## Task to complete
Across all entries below, how many lines include "subset"? Only the number, please.

## Information provided
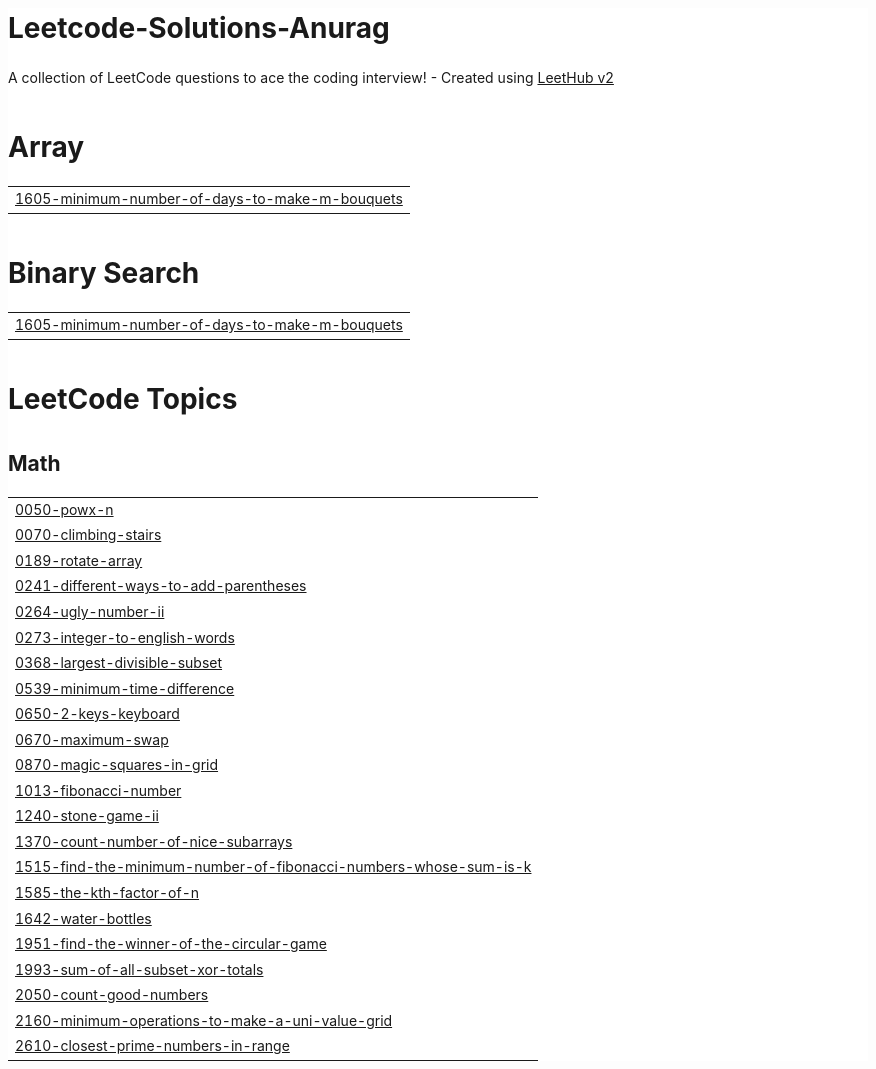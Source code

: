 # Leetcode-Solutions-Anurag
A collection of LeetCode questions to ace the coding interview! - Created using [LeetHub v2](https://github.com/arunbhardwaj/LeetHub-2.0)


# Array
|  |
| ------- |
| [1605-minimum-number-of-days-to-make-m-bouquets](https://github.com/Anurag29Nitrr/Leetcode-Solutions-Anurag/tree/master/1605-minimum-number-of-days-to-make-m-bouquets) |
# Binary Search
|  |
| ------- |
| [1605-minimum-number-of-days-to-make-m-bouquets](https://github.com/Anurag29Nitrr/Leetcode-Solutions-Anurag/tree/master/1605-minimum-number-of-days-to-make-m-bouquets) |

# LeetCode Topics
## Math
|  |
| ------- |
| [0050-powx-n](https://github.com/Anurag29Nitrr/Leetcode-Solutions-Anurag/tree/master/0050-powx-n) |
| [0070-climbing-stairs](https://github.com/Anurag29Nitrr/Leetcode-Solutions-Anurag/tree/master/0070-climbing-stairs) |
| [0189-rotate-array](https://github.com/Anurag29Nitrr/Leetcode-Solutions-Anurag/tree/master/0189-rotate-array) |
| [0241-different-ways-to-add-parentheses](https://github.com/Anurag29Nitrr/Leetcode-Solutions-Anurag/tree/master/0241-different-ways-to-add-parentheses) |
| [0264-ugly-number-ii](https://github.com/Anurag29Nitrr/Leetcode-Solutions-Anurag/tree/master/0264-ugly-number-ii) |
| [0273-integer-to-english-words](https://github.com/Anurag29Nitrr/Leetcode-Solutions-Anurag/tree/master/0273-integer-to-english-words) |
| [0368-largest-divisible-subset](https://github.com/Anurag29Nitrr/Leetcode-Solutions-Anurag/tree/master/0368-largest-divisible-subset) |
| [0539-minimum-time-difference](https://github.com/Anurag29Nitrr/Leetcode-Solutions-Anurag/tree/master/0539-minimum-time-difference) |
| [0650-2-keys-keyboard](https://github.com/Anurag29Nitrr/Leetcode-Solutions-Anurag/tree/master/0650-2-keys-keyboard) |
| [0670-maximum-swap](https://github.com/Anurag29Nitrr/Leetcode-Solutions-Anurag/tree/master/0670-maximum-swap) |
| [0870-magic-squares-in-grid](https://github.com/Anurag29Nitrr/Leetcode-Solutions-Anurag/tree/master/0870-magic-squares-in-grid) |
| [1013-fibonacci-number](https://github.com/Anurag29Nitrr/Leetcode-Solutions-Anurag/tree/master/1013-fibonacci-number) |
| [1240-stone-game-ii](https://github.com/Anurag29Nitrr/Leetcode-Solutions-Anurag/tree/master/1240-stone-game-ii) |
| [1370-count-number-of-nice-subarrays](https://github.com/Anurag29Nitrr/Leetcode-Solutions-Anurag/tree/master/1370-count-number-of-nice-subarrays) |
| [1515-find-the-minimum-number-of-fibonacci-numbers-whose-sum-is-k](https://github.com/Anurag29Nitrr/Leetcode-Solutions-Anurag/tree/master/1515-find-the-minimum-number-of-fibonacci-numbers-whose-sum-is-k) |
| [1585-the-kth-factor-of-n](https://github.com/Anurag29Nitrr/Leetcode-Solutions-Anurag/tree/master/1585-the-kth-factor-of-n) |
| [1642-water-bottles](https://github.com/Anurag29Nitrr/Leetcode-Solutions-Anurag/tree/master/1642-water-bottles) |
| [1951-find-the-winner-of-the-circular-game](https://github.com/Anurag29Nitrr/Leetcode-Solutions-Anurag/tree/master/1951-find-the-winner-of-the-circular-game) |
| [1993-sum-of-all-subset-xor-totals](https://github.com/Anurag29Nitrr/Leetcode-Solutions-Anurag/tree/master/1993-sum-of-all-subset-xor-totals) |
| [2050-count-good-numbers](https://github.com/Anurag29Nitrr/Leetcode-Solutions-Anurag/tree/master/2050-count-good-numbers) |
| [2160-minimum-operations-to-make-a-uni-value-grid](https://github.com/Anurag29Nitrr/Leetcode-Solutions-Anurag/tree/master/2160-minimum-operations-to-make-a-uni-value-grid) |
| [2610-closest-prime-numbers-in-range](https://github.com/Anurag29Nitrr/Leetcode-Solutions-Anurag/tree/master/2610-closest-prime-numbers-in-range) |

## Result
2